Collected Poems of Muriel Rukeyser
Author: Muriel Rukeyser
Editors: Janet Kaufman and Anne Herzog
Publisher: University of Pittsburgh Press (2006)
Muriel Rukeyser held a visionary belief in the human capacity to create social change through language. She earned an international reputation as a powerful voice against enforced silences of all kind, against the violence of war, poverty, and racism. Her eloquent poetry of witness—of the Scottsboro Nine, the Spanish Civil War, the poisoning of the Gauley Bridge laborers—split the darkness covering a shameful world.

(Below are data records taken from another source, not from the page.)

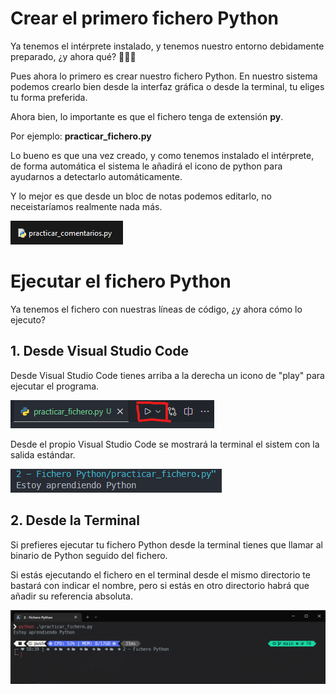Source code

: # Crear el primero fichero Python

Ya tenemos el intérprete instalado, y tenemos nuestro entorno debidamente preparado, ¿y ahora qué? 🤷🏻‍♂️

Pues ahora lo primero es crear nuestro fichero Python. En nuestro sistema podemos crearlo bien desde la interfaz gráfica o desde la terminal, tu eliges tu forma preferida.

Ahora bien, lo importante es que el fichero tenga de extensión **py**.

Por ejemplo: **practicar_fichero.py**

Lo bueno es que una vez creado, y como tenemos instalado el intérprete, de forma automática el sistema le añadirá el icono de python para ayudarnos a detectarlo automáticamente.

Y lo mejor es que desde un bloc de notas podemos editarlo, no neceistaríamos realmente nada más.

![Fichero Python](/99%20-%20Imagenes/practicar_fichero.png)

# Ejecutar el fichero Python

Ya tenemos el fichero con nuestras líneas de código, ¿y ahora cómo lo ejecuto?

## 1. Desde Visual Studio Code

Desde Visual Studio Code tienes arriba a la derecha un icono de "play" para ejecutar el programa.

![Ejecutar fichero Python desde vscode](/99%20-%20Imagenes/ejecutar_fichero_vscode.png)

Desde el propio Visual Studio Code se mostrará la terminal el sistem con la salida estándar.

![Ejecución fichero Python desde vscode](/99%20-%20Imagenes/ejecutar_fichero_vscode_salida.png)

## 2. Desde la Terminal

Si prefieres ejecutar tu fichero Python desde la terminal tienes que llamar al binario de Python seguido del fichero. 

Si estás ejecutando el fichero en el terminal desde el mismo directorio te bastará con indicar el nombre, pero si estás en otro directorio habrá que añadir su referencia absoluta.

![Ejecución fichero Python desde terminal](/99%20-%20Imagenes/ejecutar_fichero_terminal.png)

In addition to the complete texts of her twelve previously published books, this volume also features new poems discovered by the editors; Rukeyser's translations, including the first English translations of Octavio Paz's work; early work by Rukeyser not previously published in book form; and the controversial book-length poem Wake Island. An introduction by the editors traces Rukeyser's life and literary reputation and complements discerning annotations and textual notes to the poems.

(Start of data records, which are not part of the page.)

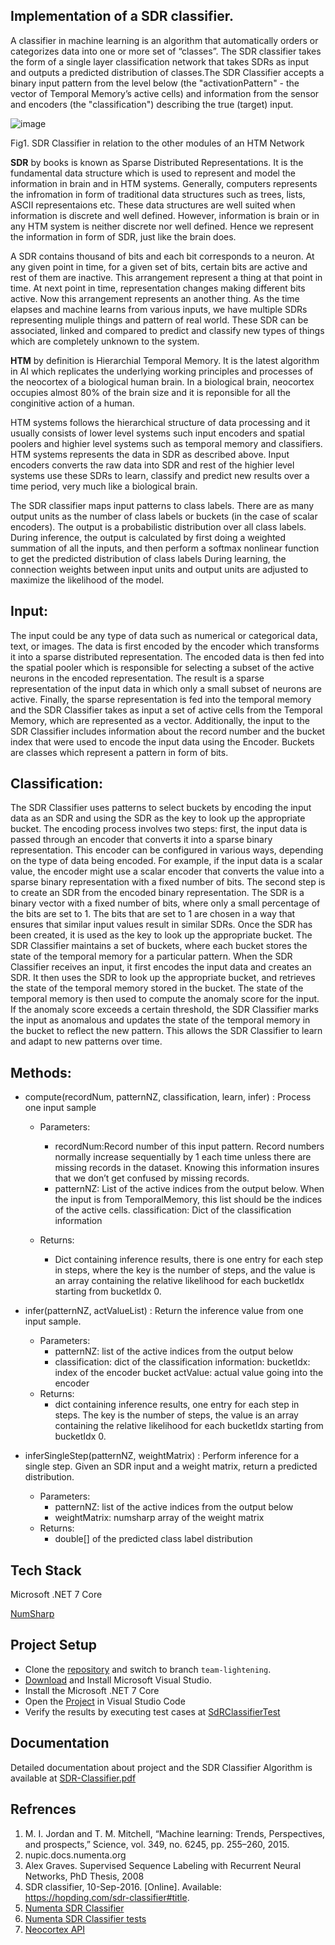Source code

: ## Implementation of a SDR classifier.

A classifier in machine learning is an algorithm that automatically orders or categorizes data into one or more set of “classes”. The SDR classifier takes the form of a single layer classification network that takes SDRs as input and outputs a predicted distribution of classes.The SDR Classifier accepts a binary input pattern from the level below (the "activationPattern" - the vector of Temporal Memory’s active cells) and information from the sensor and encoders (the "classification") describing the true (target) input.

![image](https://user-images.githubusercontent.com/116737927/213930553-b17a2fa3-12fd-451c-8975-28eb94ce7ce8.png)

Fig1. SDR Classifier in relation to the other modules of an HTM Network

**SDR** by books is known as Sparse Distributed Representations. It is the fundamental data structure which is used to represent and model the information in brain and in HTM systems. Generally, computers represents the infromation in form of traditional data structures such as trees, lists, ASCII representaions etc. These data structures are well suited when information is discrete and well defined. However, information is brain or in any HTM system is neither discrete nor well defined. Hence we represent the information in form of SDR, just like the brain does.

A SDR contains thousand of bits and each bit corresponds to a neuron. At any given point in time, for a given set of bits, certain bits are active and rest of them are inactive. This arrangement represent a thing at that point in time. At next point in time, representation changes making different bits active. Now this arrangement represents an another thing. As the time elapses and machine learns from various inputs, we have multiple SDRs representing muliple things and pattern of real world. These SDR can be associated, linked and compared to predict and classify new types of things which are completely unknown to the system.

**HTM** by definition is Hierarchial Temporal Memory. It is the latest algorithm in AI which replicates the underlying working principles and processes of the neocortex of a biological human brain. In a biological brain, neocortex occupies almost 80% of the brain size and it is reponsible for all the conginitive action of a human.

HTM systems follows the hierarchical structure of data processing and it usually consists of lower level systems such input encoders and spatial poolers and highier level systems such as temporal memory and classifiers. HTM systems represents the data in SDR as described above. Input encoders converts the raw data into SDR and rest of the highier level systems use these SDRs to learn, classify and predict new results over a time period, very much like a biological brain.

The SDR classifier maps input patterns to class labels. There are as many output units as the number of class labels or buckets (in the case of scalar encoders). The output is a probabilistic distribution over all class labels. During inference, the output is calculated by first doing a weighted summation of all the inputs, and then perform a softmax nonlinear function to get the predicted distribution of class labels During learning, the connection weights between input units and output units are adjusted to maximize the likelihood of the model.

## Input:

The input could be any type of data such as numerical or categorical data, text, or images. The data is first encoded by the encoder which transforms it into a sparse distributed representation.
The encoded data is then fed into the spatial pooler which is responsible for selecting a subset of the active neurons in the encoded representation. The result is a sparse representation of the input data in which only a small subset of neurons are active.
Finally, the sparse representation is fed into the temporal memory and the SDR Classifier takes as input a set of active cells from the Temporal Memory, which are represented as a vector. Additionally, the input to the SDR Classifier includes information about the record number and the bucket index that were used to encode the input data using the Encoder. Buckets are classes which represent a pattern in form of bits.

## Classification:

The SDR Classifier uses patterns to select buckets by encoding the input data as an SDR and using the SDR as the key to look up the appropriate bucket.
The encoding process involves two steps: first, the input data is passed through an encoder that converts it into a sparse binary representation. This encoder can be configured in various ways, depending on the type of data being encoded. For example, if the input data is a scalar value, the encoder might use a scalar encoder that converts the value into a sparse binary representation with a fixed number of bits.
The second step is to create an SDR from the encoded binary representation. The SDR is a binary vector with a fixed number of bits, where only a small percentage of the bits are set to 1. The bits that are set to 1 are chosen in a way that ensures that similar input values result in similar SDRs.
Once the SDR has been created, it is used as the key to look up the appropriate bucket. The SDR Classifier maintains a set of buckets, where each bucket stores the state of the temporal memory for a particular pattern. When the SDR Classifier receives an input, it first encodes the input data and creates an SDR. It then uses the SDR to look up the appropriate bucket, and retrieves the state of the temporal memory stored in the bucket.
The state of the temporal memory is then used to compute the anomaly score for the input. If the anomaly score exceeds a certain threshold, the SDR Classifier marks the input as anomalous and updates the state of the temporal memory in the bucket to reflect the new pattern. This allows the SDR Classifier to learn and adapt to new patterns over time.

## Methods:

- compute(recordNum, patternNZ, classification, learn, infer)
  : Process one input sample

  - Parameters:

    - recordNum:Record number of this input pattern. Record numbers normally increase sequentially by 1 each time unless there are missing records in the dataset. Knowing this information insures that we don’t get confused by missing records.
    - patternNZ: List of the active indices from the output below. When the input is from TemporalMemory, this list should be the indices of the active cells.
      classification: Dict of the classification information

  - Returns:
    - Dict containing inference results, there is one entry for each step in steps, where the key is the number of steps, and the value is an array containing the relative likelihood for each bucketIdx starting from bucketIdx 0.

- infer(patternNZ, actValueList)
  : Return the inference value from one input sample.

  - Parameters:
    - patternNZ: list of the active indices from the output below
    - classification: dict of the classification information: bucketIdx: index of the encoder bucket actValue: actual value going into the encoder
  - Returns:
    - dict containing inference results, one entry for each step in steps. The key is the number of steps, the value is an array containing the relative likelihood for each bucketIdx starting from bucketIdx 0.

- inferSingleStep(patternNZ, weightMatrix)
  : Perform inference for a single step. Given an SDR input and a weight matrix, return a predicted distribution.

  - Parameters:
    - patternNZ: list of the active indices from the output below
    - weightMatrix: numsharp array of the weight matrix
  - Returns:
    - double[] of the predicted class label distribution

## Tech Stack

Microsoft .NET 7 Core

[NumSharp](https://github.com/SciSharp/NumSharp)

## Project Setup

- Clone the [repository](https://github.com/wubie23/neocortexapi.git) and switch to branch `team-lightening`.
- [Download](https://code.visualstudio.com/download) and Install Microsoft Visual Studio.
- Install the Microsoft .NET 7 Core
- Open the [Project](https://github.com/wubie23/neocortexapi/tree/team-lightening/source/MySEProject) in Visual Studio Code
- Verify the results by executing test cases at [SdRClassifierTest](https://github.com/wubie23/neocortexapi/tree/team-lightening/source/MySEProject/SDRClassifier/SdRClassifierTest)

## Documentation

Detailed documentation about project and the SDR Classifier Algorithm is available at
[SDR-Classifier.pdf](https://github.com/wubie23/neocortexapi/blob/team-lightening/source/MySEProject/Documentation/SDR-Classifier.pdf)

## Refrences

1. M. I. Jordan and T. M. Mitchell, “Machine learning: Trends, Perspectives, and prospects,” Science, vol. 349, no. 6245, pp. 255–260, 2015.
2. nupic.docs.numenta.org
3. Alex Graves. Supervised Sequence Labeling with Recurrent Neural Networks, PhD Thesis, 2008
4. SDR classifier, 10-Sep-2016. [Online]. Available: https://hopding.com/sdr-classifier#title.
5. [Numenta SDR Classifier](https://github.com/numenta/nupic/blob/master/src/nupic/algorithms/sdr_classifier.py)
6. [Numenta SDR Classifier tests](https://github.com/numenta/nupic/blob/master/tests/unit/nupic/algorithms/sdr_classifier_test.py)
7. [Neocortex API](https://github.com/ddobric/neocortexapi)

"The breadth, innovation, variety and daring of Muriel Rukeyser's work has always defied efforts to confine her. She was, in fact, one of the major American imaginations of 'the first century of world wars.' Now at last comes this scholarly, yet beautifully accessible edition of her lifework in poetry—a great gift to the 21st century."
–Adrienne Rich
"One of the most important poets of our time. . . . Her originality, her genius, her courage illuminate our century."